====== Record set ======

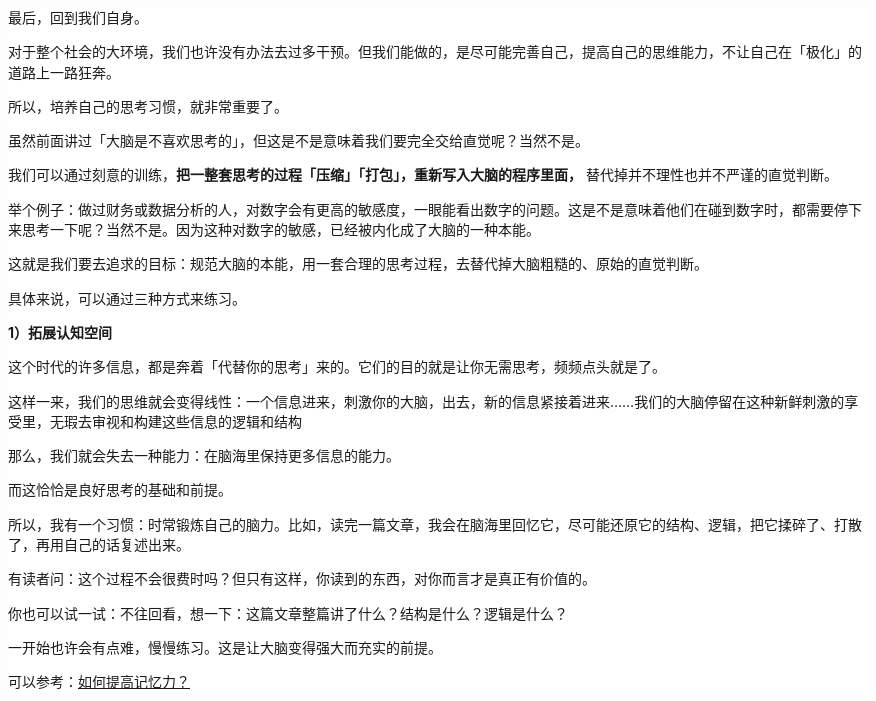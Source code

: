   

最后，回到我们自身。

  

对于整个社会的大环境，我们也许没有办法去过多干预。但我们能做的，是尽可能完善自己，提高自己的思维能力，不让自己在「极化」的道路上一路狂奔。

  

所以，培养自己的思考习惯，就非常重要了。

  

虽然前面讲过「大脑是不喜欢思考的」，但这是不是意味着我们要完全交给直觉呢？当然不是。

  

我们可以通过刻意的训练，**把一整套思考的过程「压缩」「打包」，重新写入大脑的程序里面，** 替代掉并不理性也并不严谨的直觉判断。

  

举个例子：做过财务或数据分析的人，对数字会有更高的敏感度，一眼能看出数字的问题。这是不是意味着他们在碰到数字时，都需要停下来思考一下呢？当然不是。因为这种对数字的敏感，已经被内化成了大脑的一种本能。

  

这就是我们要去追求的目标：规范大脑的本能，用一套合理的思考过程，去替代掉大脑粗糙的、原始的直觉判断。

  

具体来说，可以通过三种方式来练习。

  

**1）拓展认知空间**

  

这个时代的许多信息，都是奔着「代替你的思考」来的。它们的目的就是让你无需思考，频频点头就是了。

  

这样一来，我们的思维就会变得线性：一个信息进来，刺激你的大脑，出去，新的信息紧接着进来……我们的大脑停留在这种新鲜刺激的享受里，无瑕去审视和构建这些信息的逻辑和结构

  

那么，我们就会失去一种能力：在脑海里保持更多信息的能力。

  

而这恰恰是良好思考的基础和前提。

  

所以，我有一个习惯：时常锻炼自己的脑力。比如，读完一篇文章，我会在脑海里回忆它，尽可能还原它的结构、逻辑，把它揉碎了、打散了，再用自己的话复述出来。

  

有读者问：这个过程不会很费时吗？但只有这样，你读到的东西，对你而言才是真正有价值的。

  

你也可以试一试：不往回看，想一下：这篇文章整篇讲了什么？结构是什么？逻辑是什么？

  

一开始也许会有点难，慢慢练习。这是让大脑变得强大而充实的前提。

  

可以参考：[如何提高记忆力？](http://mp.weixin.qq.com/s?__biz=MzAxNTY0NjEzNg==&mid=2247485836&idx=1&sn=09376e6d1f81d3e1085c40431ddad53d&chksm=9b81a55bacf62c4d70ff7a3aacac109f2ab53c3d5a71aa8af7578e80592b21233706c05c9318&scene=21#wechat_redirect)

======

### Exercise requirements
Above are some records; copy exactly the lines from the one with "我们可以通过刻意的训练，**" through the one with "这个时代的许多信息，都是奔着", both included, and no others.

### Answer below
我们可以通过刻意的训练，**把一整套思考的过程「压缩」「打包」，重新写入大脑的程序里面，** 替代掉并不理性也并不严谨的直觉判断。

  

举个例子：做过财务或数据分析的人，对数字会有更高的敏感度，一眼能看出数字的问题。这是不是意味着他们在碰到数字时，都需要停下来思考一下呢？当然不是。因为这种对数字的敏感，已经被内化成了大脑的一种本能。

  

这就是我们要去追求的目标：规范大脑的本能，用一套合理的思考过程，去替代掉大脑粗糙的、原始的直觉判断。

  

具体来说，可以通过三种方式来练习。

  

**1）拓展认知空间**

  

这个时代的许多信息，都是奔着「代替你的思考」来的。它们的目的就是让你无需思考，频频点头就是了。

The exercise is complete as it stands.